Die Männer der Kehrichtabfuhr haben zurzeit alle Hände voll zu tun. Denn viele Hausbesitzer oder Bewohner von Mehrfamilienhäusern mit Containern für die Müllentsorgung sind offenbar der Meinung, die Müllabfuhr sei dafür verantwortlich, die vollen Container von ihren Standplätzen bis zur Strasse zu schaffen.

Nur sind viele dieser Container regelrecht eingeschneit oder zwischen ihnen und der Strasse liegen hohe Schneewalme. «Die Container freizulegen und womöglich über gefrorene Schneewalmen zu hieven, bedeutet eine grosse Menge Mehrarbeit», sagt Gerhard Kirchhofer, der Chef des Werkhofs. Denn in den zwei Tagen der Grenchner Kehrichtabfuhr gibt es jeweils an die 1000 Container zu leeren, 267 vom Gewerbe und bis zu 700 von Privathaushalten. «Wenn wir die erst noch freischaufeln müssen, kommen wir nirgends hin», ärgert sich der Werkhofchef.

Im Entsorgungsplan des letzten Jahres wurde zwar mit Foto auf die Problematik aufmerksam gemacht. «Aber offenbar haben das die Leute längst wieder vergessen.» Eigentlich hätten die Werkhofleute das Recht, solche Container einfach stehen zu lassen. Doch das bringe nichts, dann habe man einfach später mehr zu tun. Und so hoffe man halt, dass die Leute den letztjährigen Aufruf doch noch beherzigen.

Übrigens: Auch viel Schnee auf dem Deckel sei nicht wünschenswert. «Wir wollen ja nicht Schnee in die Kebag fahren und erst noch dafür bezahlen.»

Doch nicht nur die Kehrichtabfuhr hatte mit den Auswirkungen des Winters zu schaffen. Die Leute vom Werkhof waren in den letzten Tagen und am Wochenende im Dauereinsatz, um Strassen und Trottoirs von Schnee und Eis zu befreien.

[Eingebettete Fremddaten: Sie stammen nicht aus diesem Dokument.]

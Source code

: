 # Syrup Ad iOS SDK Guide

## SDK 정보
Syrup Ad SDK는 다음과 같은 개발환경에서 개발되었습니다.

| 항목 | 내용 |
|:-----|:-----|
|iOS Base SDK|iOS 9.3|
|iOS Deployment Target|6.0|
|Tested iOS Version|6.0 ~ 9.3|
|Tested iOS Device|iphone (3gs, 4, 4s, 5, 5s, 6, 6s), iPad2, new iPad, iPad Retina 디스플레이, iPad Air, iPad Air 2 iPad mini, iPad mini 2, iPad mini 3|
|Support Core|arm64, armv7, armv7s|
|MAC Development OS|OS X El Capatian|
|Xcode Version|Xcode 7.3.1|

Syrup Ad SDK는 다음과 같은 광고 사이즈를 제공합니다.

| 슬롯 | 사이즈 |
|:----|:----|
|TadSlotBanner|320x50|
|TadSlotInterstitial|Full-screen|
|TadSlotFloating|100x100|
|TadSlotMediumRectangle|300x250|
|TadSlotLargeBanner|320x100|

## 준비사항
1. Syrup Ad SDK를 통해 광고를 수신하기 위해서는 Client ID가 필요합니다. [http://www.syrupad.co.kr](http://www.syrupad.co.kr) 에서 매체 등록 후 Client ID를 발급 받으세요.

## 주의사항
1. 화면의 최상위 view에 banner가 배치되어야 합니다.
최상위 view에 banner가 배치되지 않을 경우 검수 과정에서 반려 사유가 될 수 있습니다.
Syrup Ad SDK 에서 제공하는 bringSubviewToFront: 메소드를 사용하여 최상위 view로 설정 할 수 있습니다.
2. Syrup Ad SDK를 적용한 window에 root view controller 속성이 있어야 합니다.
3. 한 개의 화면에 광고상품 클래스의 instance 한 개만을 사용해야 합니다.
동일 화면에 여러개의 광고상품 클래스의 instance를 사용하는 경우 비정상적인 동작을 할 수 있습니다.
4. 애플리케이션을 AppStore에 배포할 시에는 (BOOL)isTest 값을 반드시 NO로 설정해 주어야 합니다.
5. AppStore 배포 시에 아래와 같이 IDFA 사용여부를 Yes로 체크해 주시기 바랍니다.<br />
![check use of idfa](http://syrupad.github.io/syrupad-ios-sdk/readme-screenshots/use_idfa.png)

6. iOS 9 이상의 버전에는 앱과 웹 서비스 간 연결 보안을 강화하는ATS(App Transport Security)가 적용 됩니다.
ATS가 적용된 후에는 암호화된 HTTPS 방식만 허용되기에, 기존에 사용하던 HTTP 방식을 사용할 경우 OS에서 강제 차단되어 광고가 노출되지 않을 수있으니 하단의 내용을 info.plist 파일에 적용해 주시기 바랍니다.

Denn grundsätzlich müssen die Strassen in der Stadt schwarzgeräumt werden.

Nicht so die Bergstrasse auf den Grenchenberg, die vom BGU-Bus im Winter nur mit Ketten befahren wird. Sie wird zwar auch bis zu einem gewissen Grad geräumt, aber längst nicht so, wie die Strassen in der Stadt. Und dass man auf 1400 Metern über Meer in wirklich winterliche Gebirgsverhältnisse gelangen könne, werde von Automobilisten regelmässig unterschätzt, sagt Hugo Kohler von der Polizei Stadt Grenchen.

Am Sonntag kam es auf der Bergstrasse zu stundenlangem Stau, weil Autofahrer offenbar ohne Winterausrüstung versuchten, auf den Berg zu kommen und unterwegs stecken blieben. In der Folge wurde auch der Bus blockiert und so ging zeitweise rein gar nichts mehr. Die Stadtpolizei war mit Patrouillenfahrzeugen unterwegs und sperrte die Strasse nach oben, damit wenigstens die auf dem Berg noch runterkamen.

Einbahnregelung und Kettenobligatorium für alle

Ab sofort gilt die Einbahnregelung am Mittwochnachmittag sowie am Wochenende. Das heisst, die Ampeln unten und oben am Berg sind zu beachten. Sollten sie nicht in Betrieb sein, gibt eine Tafel über die Zeiten Auskunft, wann hoch- und wann hinuntergefahren werden darf. Ausserdem will die Polizei das Kettenobligatorium für die Bergstrasse, das seit Sonntag herrscht, auch für die nächste Zeit aufrechterhalten.

Das Kettenobligatorium gilt für alle.

Das Kettenobligatorium gilt für alle.

Das heisst, dass alle Fahrzeuge Ketten montiert haben müssen. 4×4 seien von dieser Regelung nicht ausgenommen, sagt Kohler: Fahrzeuge mit Allradantrieb müssen Ketten auf der Achse montieren, die immer angetrieben ist. «Bei den kalten Temperaturen rechnen wir in den nächsten Tagen nicht damit, dass die Strasse bald schwarzgeräumt werden kann. Und 4×4-Fahrzeuge rutschen bei der Talfahrt genauso weg wie normale. Darum gilt das Obligatorium für alle.»

Heute Mittwoch, wenn die Skilifte ihren Betrieb ab 13.30 Uhr aufnehmen, fährt der Bus um 13 und 16 Uhr ab Bahnhof Süd, retour um 14.45 und 16.45 Uhr ab Unterer Grenchenberg. Erstmals ist heute auch Nachtskifahren angesagt, von 18.30 bis 21 Uhr.